But this is the year when – abruptly, scandalously – everything changes. Rosetta leaves, and not just her husband, though this is bad enough. No, she does something far worse than that. She abandons little Frances Catherine, aged just five; runs away with a man self-styled Zeno the Magnificent. Shockingly, Zeno is half Chinese. He is also a mesmerising schemer, a fortune teller and seducer of souls. With wit, charm and wile, Rosetta and Zeno first enchant the inhabitants of Sydney. Next, with their sights set on more distant horizons and grander goals, they conquer British and European society. Princes, duchesses, lords and ladies – all find themselves helplessly beguiled.

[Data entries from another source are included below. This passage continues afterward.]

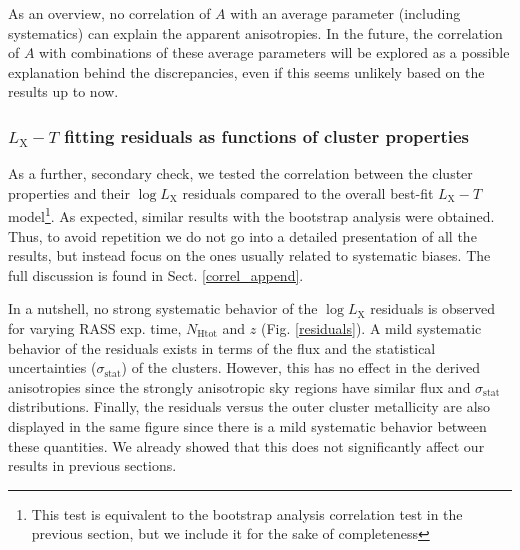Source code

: \documentclass{aa}   %
\begin{document}
As an overview, no correlation of $A$ with an average parameter (including systematics) can explain the apparent anisotropies. In the future, the correlation of $A$ with combinations of these average parameters will be explored as a possible explanation behind the discrepancies, even if this seems unlikely based on the results up to now.


\subsubsection{$L_{\text{X}}-T$ fitting residuals as functions of cluster properties}\label{corr_resid}

As a further, secondary check, we tested the correlation between the cluster properties and their $\log{L_{\text{X}}}$ residuals compared to the overall best-fit $L_{\text{X}}-T$ model\footnote{This test is equivalent to the bootstrap analysis correlation test in the previous section, but we include it for the sake of completeness}. As expected, similar results with the bootstrap analysis were obtained. Thus, to avoid repetition we do not go into a detailed presentation of all the results, but instead focus on the ones usually related to systematic biases. The full discussion is found in Sect. \ref{correl_append}. 



In a nutshell, no strong systematic behavior of the $\log{L_{\text{X}}}$ residuals is observed for varying RASS exp. time, $N_{\text{Htot}}$ and $z$ (Fig. \ref{residuals}). A mild systematic behavior of the residuals exists in terms of the flux and the statistical uncertainties ($\sigma_{\text{stat}}$) of the clusters. However, this has no effect in the derived anisotropies since the strongly anisotropic sky regions have similar flux and $\sigma_{\text{stat}}$ distributions. Finally, the residuals versus the outer cluster metallicity are also displayed in the same figure since there is a mild systematic behavior between these quantities. We already showed that this does not significantly affect our results in previous sections.
\end{document}
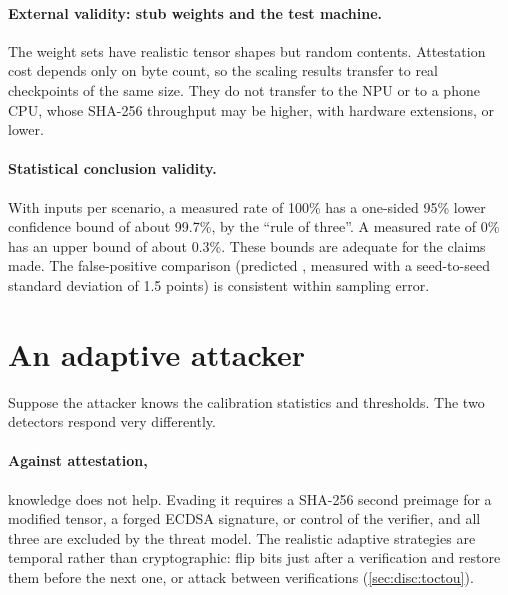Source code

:\paragraph{External validity: stub weights and the test machine.} The weight sets have
realistic tensor shapes but random contents. Attestation cost depends only on byte count, so the
scaling results transfer to real checkpoints of the same size. They do not transfer to the NPU
or to a phone CPU, whose SHA-256 throughput may be higher, with hardware extensions, or lower.

\paragraph{Statistical conclusion validity.} With \NPerScenario{} inputs per scenario, a measured
rate of 100\% has a one-sided 95\% lower confidence bound of about 99.7\%, by the ``rule of
three''. A measured rate of 0\% has an upper bound of about 0.3\%. These bounds are adequate for
the claims made. The false-positive comparison (predicted \PredFPRZFour{}, measured \EmpFPRZFour{}
with a seed-to-seed standard deviation of 1.5 points) is consistent within sampling error.

\section{An adaptive attacker}
\label{sec:disc:adaptive}

Suppose the attacker knows the calibration statistics and thresholds. The two detectors respond
very differently.

\paragraph{Against attestation,} knowledge does not help. Evading it requires a SHA-256 second
preimage for a modified tensor, a forged ECDSA signature, or control of the verifier, and all
three are excluded by the threat model. The realistic adaptive strategies are temporal rather than
cryptographic: flip bits just after a verification and restore them before the next one, or
attack between verifications (\cref{sec:disc:toctou}).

There will be no more children for Rosetta. Yet, even after her triumphant return to Australia, she has no contact with her daughter. She never meets her granddaughter (my mother, Sybil), or her great-granddaughter – me. On 28 July 1958, just five days before my fifth birthday, Rosetta dies. But none of us, neither daughter, granddaughter nor gr
eat-granddaughter, is aware this has transpired.
I have always known that my great-grandmother did a dreadful thing. It must have been when I was very young that I was first told she deserted her only child. This alarming knowledge – some mothers simply choose to disappear – became a part of the child I was, my identity.
Where had my errant great-grandmother gone, and why?
No doubt even in the far-off 1950s, when children were not encouraged to be forthcoming but, rather, to know their place, many were braver than I was, asked more questions, demanded answers in response. I did not.
I don’t believe it was simple timidity that caused my questions to remain unspoken; it had something more to do with the risk I sensed. I suppose that every family has its painful, bruised places to which one journeys at one’s peril. Even as a child I understood the way in which a misplaced query might disturb these tender realms.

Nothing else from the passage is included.